Supplementary Figure 1 LRRK2 deficiency leads to enhanced susceptibility to intestinal infection and altered microbiota.

(a) Validation of LRRK2 immunostaining. Confocal images of Lrrk2−/− ileal sections immunostained with an anti-LRRK2 (clone c41-2). Multiple images are aligned to show a complete villus. Horizontal gray lines indicate where the images are aligned. Dashed yellow lines show the base of the crypts. Scale bar, 20 μm. (b) Flow cytometry analysis of CD24 and lysozyme in isolated cells from mouse ileal crypts. (c) Immunoblotting analysis of indicated proteins in isolated cell populations. Actin was used as a loading control. (d) Bacterial numbers (CFU) in spleen and liver from wild-type (WT) (n = 5) and Lrrk2−/− (n = 5) mice 24 h (left) and 48 h (right) after they were infected with 104 CFU of L. monocytogenes by tail vein injection. NS, P > 0.05, Mann-Whitney test. (e,f) The relative abundance of dominant phyla (e) and orders/families (f) identified from pyrosequencing data. Families with an average abundance greater than 1% are shown in the graph. The data regarding all the families are presented in Supplementary Table 1. (g) Principal-component analysis plot showing the clustering pattern between wild-type (n = 8) and Lrrk2−/− (n = 8) mice. Blue oval, wild-type mice; red oval, Lrrk2−/− mice. Distances were calculated using OTU abundance data. Mice of different genotypes were housed in separate cages. Numbers 1–5 of one genotype shared a cage. Numbers 6–8 of one genotype were from three different cages. Each symbol (d,g) represents an individual animal; small horizontal lines indicate the median values. Data are representative of three (ad) independent experiments.

Supplementary Figure 2 LRRK2 deficiency does not affect the expression or secretion of AMPs other than lysozyme in Paneth cells.

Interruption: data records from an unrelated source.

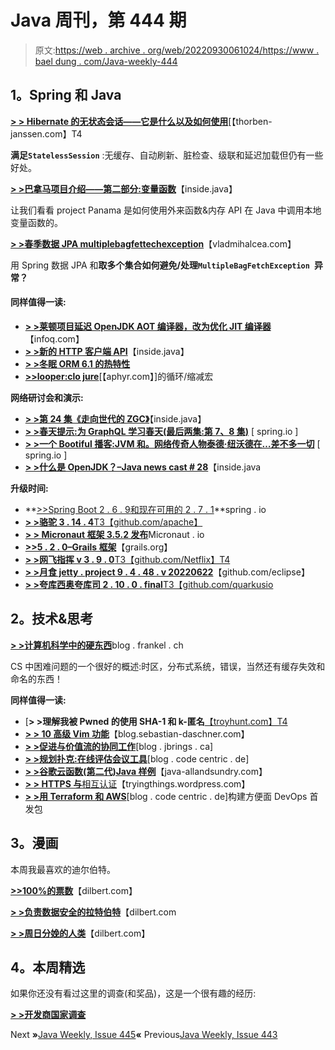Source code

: # Java 周刊，第 444 期

> 原文:[https://web . archive . org/web/20220930061024/https://www . bael dung . com/Java-weekly-444](https://web.archive.org/web/20220930061024/https://www.baeldung.com/java-weekly-444)

## **1。Spring 和 Java**

[**> > Hibernate 的无状态会话——它是什么以及如何使用**](https://web.archive.org/web/20220810180229/https://thorben-janssen.com/hibernates-statelesssession/)[【thorben-janssen.com】T4

**满足`StatelessSession`** :无缓存、自动刷新、脏检查、级联和延迟加载但仍有一些好处。

[**> >巴拿马项目介绍——第二部分:变量函数**](https://web.archive.org/web/20220810180229/https://inside.java/2022/06/27/introduction-to-project-panama-part-2/)【inside.java】

让我们看看 project Panama 是如何使用外来函数&内存 API 在 Java 中调用本地变量函数的。

[**> >春季数据 JPA multiplebagfettechexception**](https://web.archive.org/web/20220810180229/https://vladmihalcea.com/spring-data-jpa-multiplebagfetchexception/)【vladmihalcea.com】

用 Spring 数据 JPA 和**取多个集合如何避免/处理`MultipleBagFetchException `异常？**

#### **同样值得一读:**

*   [**> >莱顿项目延迟 OpenJDK AOT 编译器，改为优化 JIT 编译器**](https://web.archive.org/web/20220810180229/https://www.infoq.com/news/2022/06/project-leyden-delays-aot)【infoq.com】
*   [**> >新的 HTTP 客户端 API**](https://web.archive.org/web/20220810180229/https://inside.java/2022/06/27/sip057/)【inside.java】
*   [**> >冬眠 ORM 6.1 的热特性**](https://web.archive.org/web/20220810180229/https://in.relation.to/2022/06/24/hibernate-orm-61-features/)
*   [**>>looper:clo jure**](https://web.archive.org/web/20220810180229/https://aphyr.com/posts/360-loopr-a-loop-reduction-macro-for-clojure)[【aphyr.com】]的循环/缩减宏

**网络研讨会和演示:**

*   [**> >第 24 集《走向世代的 ZGC》**](https://web.archive.org/web/20220810180229/https://inside.java/2022/06/29/podcast-024/)【inside.java】
*   [**> >春天提示:为 GraphQL 学习春天(最后两集:第 7、8 集)**](https://web.archive.org/web/20220810180229/https://spring.io/blog/2022/06/23/spring-tips-learn-spring-for-graphql-the-last-two-episodes-parts-7-and-8) [ spring.io ]
*   [**> >一个 Bootiful 播客:JVM 和。网络传奇人物泰德·纽沃德在…差不多一切**](https://web.archive.org/web/20220810180229/https://spring.io/blog/2022/06/23/a-bootiful-podcast-jvm-and-net-legend-ted-neward-on-just-about-everything) [ spring.io ]
*   [**> >什么是 OpenJDK？–Java news cast # 28**](https://web.archive.org/web/20220810180229/https://inside.java/2022/06/30/insidejava-newscast-028/)【inside.java

**升级时间:**

*   **[>>Spring Boot 2 . 6 . 9](https://web.archive.org/web/20220810180229/https://spring.io/blog/2022/06/23/spring-boot-2-6-9-available-now)[和现在可用的 2 . 7 . 1](https://web.archive.org/web/20220810180229/https://spring.io/blog/2022/06/23/spring-boot-2-7-1-available-now)**spring . io
*   [**> >骆驼 3 . 14 . 4**T3【github.com/apache】](https://web.archive.org/web/20220810180229/https://github.com/apache/camel/releases/tag/camel-3.14.4)
*   [**> > Micronaut 框架 3.5.2 发布**](https://web.archive.org/web/20220810180229/https://micronaut.io/2022/06/21/micronaut-framework-3-5-2-released/)Micronaut . io
*   [**>>5 . 2 . 0–Grails 框架**](https://web.archive.org/web/20220810180229/https://docs.grails.org/latest/guide/introduction.html)【grails.org】
*   [**> >网飞指挥 v 3 . 9 . 0**T3【github.com/Netflix】T4](https://web.archive.org/web/20220810180229/https://github.com/Netflix/conductor/releases)
*   [**> >月食 jetty . project 9 . 4 . 48 . v 20220622**](https://web.archive.org/web/20220810180229/https://github.com/eclipse/jetty.project/releases)【github.com/eclipse】
*   [**> >夸库西奥夸库司 2 . 10 . 0 . final**T3【github.com/quarkusio](https://web.archive.org/web/20220810180229/https://github.com/quarkusio/quarkus/releases)

## **2。技术&思考**

[**> >计算机科学中的硬东西**](https://web.archive.org/web/20220810180229/https://blog.frankel.ch/hard-things-computer-science/)blog . frankel . ch

CS 中困难问题的一个很好的概述:时区，分布式系统，错误，当然还有缓存失效和命名的东西！

**同样值得一读:**

*   [**> >理解我被 Pwned 的使用 SHA-1 和 k-匿名**[【troyhunt.com】T4](https://web.archive.org/web/20220810180229/https://www.troyhunt.com/understanding-have-i-been-pwneds-use-of-sha-1-and-k-anonymity/)
*   [**> > 10 高级 Vim 功能**](https://web.archive.org/web/20220810180229/https://blog.sebastian-daschner.com/entries/vim-10-advanced-features)【blog.sebastian-daschner.com】
*   [**> >促进与价值流的协同工作**](https://web.archive.org/web/20220810180229/https://blog.jbrains.ca/permalink/promote-working-together-with-value-streams)[blog . jbrings . ca]
*   [**> >规划扑克:在线评估会议工具**](https://web.archive.org/web/20220810180229/https://blog.codecentric.de/en/2022/06/planning-poker-tools-online-estimation-sessions/)[blog . code centric . de]
*   [**> >谷歌云函数(第二代)Java 样例**](https://web.archive.org/web/20220810180229/http://www.java-allandsundry.com/2022/06/google-cloud-functions-2nd-gen-java.html)【java-allandsundry.com】
*   [**> > HTTPS 与**相互认证](https://web.archive.org/web/20220810180229/https://tryingthings.wordpress.com/2022/06/24/https-with-mutual-authentication/)【tryingthings.wordpress.com】
*   [**> >用 Terraform 和 AWS**](https://web.archive.org/web/20220810180229/https://blog.codecentric.de/en/2022/06/building-an-instant-noodles-devops-starter-pack-terraform-aws/)[blog . code centric . de]构建方便面 DevOps 首发包

## **3。漫画**

本周我最喜欢的迪尔伯特。

[**>>100%的票数**](https://web.archive.org/web/20220810180229/https://dilbert.com/strip/2022-06-30)【dilbert.com】

[**> >负责数据安全的拉特伯特**](https://web.archive.org/web/20220810180229/https://dilbert.com/strip/2022-06-28)【dilbert.com

[**> >周日分娩的人类**](https://web.archive.org/web/20220810180229/https://dilbert.com/strip/2022-06-26)【dilbert.com】

## **4。本周精选**

如果你还没有看过这里的调查(和奖品)，这是一个很有趣的经历:

**[> >开发商国家调查](https://web.archive.org/web/20220810180229/https://developereconomics.net/?member_id=baeldung&utm_medium=javaweekly)**

Next **»**[Java Weekly, Issue 445](/web/20220810180229/https://www.baeldung.com/java-weekly-445)**«** Previous[Java Weekly, Issue 443](/web/20220810180229/https://www.baeldung.com/java-weekly-443)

(a) PAS staining of crypts from wild-type and Lrrk2−/− mice. Scale bars, 50 μm. (b) Electron microscopy images of crypts from wild-type and Lrrk2−/− mice. Arrowheads indicate DCVs with enlarged halo regions. Scale bars, 2 μm. (c) Quantification of DCVs with enlarged halo regions in wild-type and Lrrk2−/− mice as shown in b. A halo region thickness > 0.2 μm was defined as enlarged. A total of approximately 500 DCVs from 2 mice of each genotype were used for quantification. Data are expressed as mean and s.e.m. *P < 0.01, Student’s t-test. (d) Immunoblotting analysis of Reg3γ and procryptdin in isolated crypts from indicated animals. Actin was used as a loading control. Quantitation of protein levels by densitometry from three independent experiments, as shown on the left. NS, P > 0.05, Student’s t-test. (e) Whole-mount images taken immediately above the ileal mucosal surface in wild-type and Lrrk2−/− mice stained with Helix pomatia lectin (Lectin-HPA) and anti-procryptdin. Scale bars, 20 μm. (f) Schematic diagram of the treatment regimen. Four groups of mice were treated with recombinant lysozyme or PBS (vehicle) by oral gavage once a day for 7 d before being infected with 109 CFU of L. monocytogenes. Fecal samples were collected 10 h after infection. Spleen and liver tissues were harvested 72 h after infection. Data are representative of three (a,b,d,e; mean and s.e.m. in d) independent experiments.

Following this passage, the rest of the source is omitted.